Review of Bon Voyage

Bon Voyage (1944)
7/10
"Slang makes your accent worse."
2 August 2009
This 26-minute Alfred Hitchcock entertainment is, of all things, a 1944 French-language propaganda short film made for the British Ministry of Information. Evidently, Bon Voyage was ultimately not shown because he made more of a crafty thriller, somewhat like a wartime propaganda version of Jean-Pierre Melville's Le Doulos, rather than a clearer, unequivocal exaltation of the Resistance. Out of this context, nevertheless, this does not deter the film. Indeed, ideological avenues discard the notion of the film text as singular in interpretation. That is, it doesn't necessarily make only one kind of sense, minus inconsistencies, omissions, or alternatives in the readings made by different members of the audience. Instead, the film is a kind of battleground for competing and generally adverse views. Naturally, this competition usually results in an upper hand for the culture's more prevalent view, but not without leaving cracks or divisions through which we can see the consensualizing work of systems and principles revealed.

Although the film is mostly just a concern to Hitchcock completists, philosophical speculation provides the point of entry to an understanding of the film's precise evolution of being made. These cracks, or disagreements, in the text are not merely the creations of critics. They are generally moments where the audience is conscious of a predilection in the narrative, where a uniting of lovers is figured in that is implausible or where the death of a character might feel causeless or capricious, or where one might have expected the ending to have another feeling of tone. Usually the customary issues of which we might catch sight within a film are determined by the inflexibility of the cultural contentions. An disappointing ending may come from failing to merge the idealized options completely. In this case, the ending feels clipped too soon for the hero, a downed RAF pilot, to have learned anything from his revelations, save the reiteration that Vichy spies are bad and the French Resistance is good but not invincible.

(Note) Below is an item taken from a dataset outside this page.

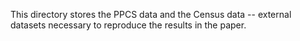 This directory stores the PPCS data and the Census data -- external datasets necessary to reproduce the results in the paper.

As I said, this political piece is not deterred by any unitary interpretation. In fact, despite its purposefully placid and unremarkable first half, it is surprisingly easy to see it as a very clever, if short, WWII caper about the escape of our hero through German-occupied territory. For better or worse, I admire it for its compact use of varying perspectives of the same events, a technique not unlike that used a few years later by Akira Kurosawa's Rashomon, which, as we can see, is the one that had the lion's share of influence on cinema, storytelling, sociology and philosophy.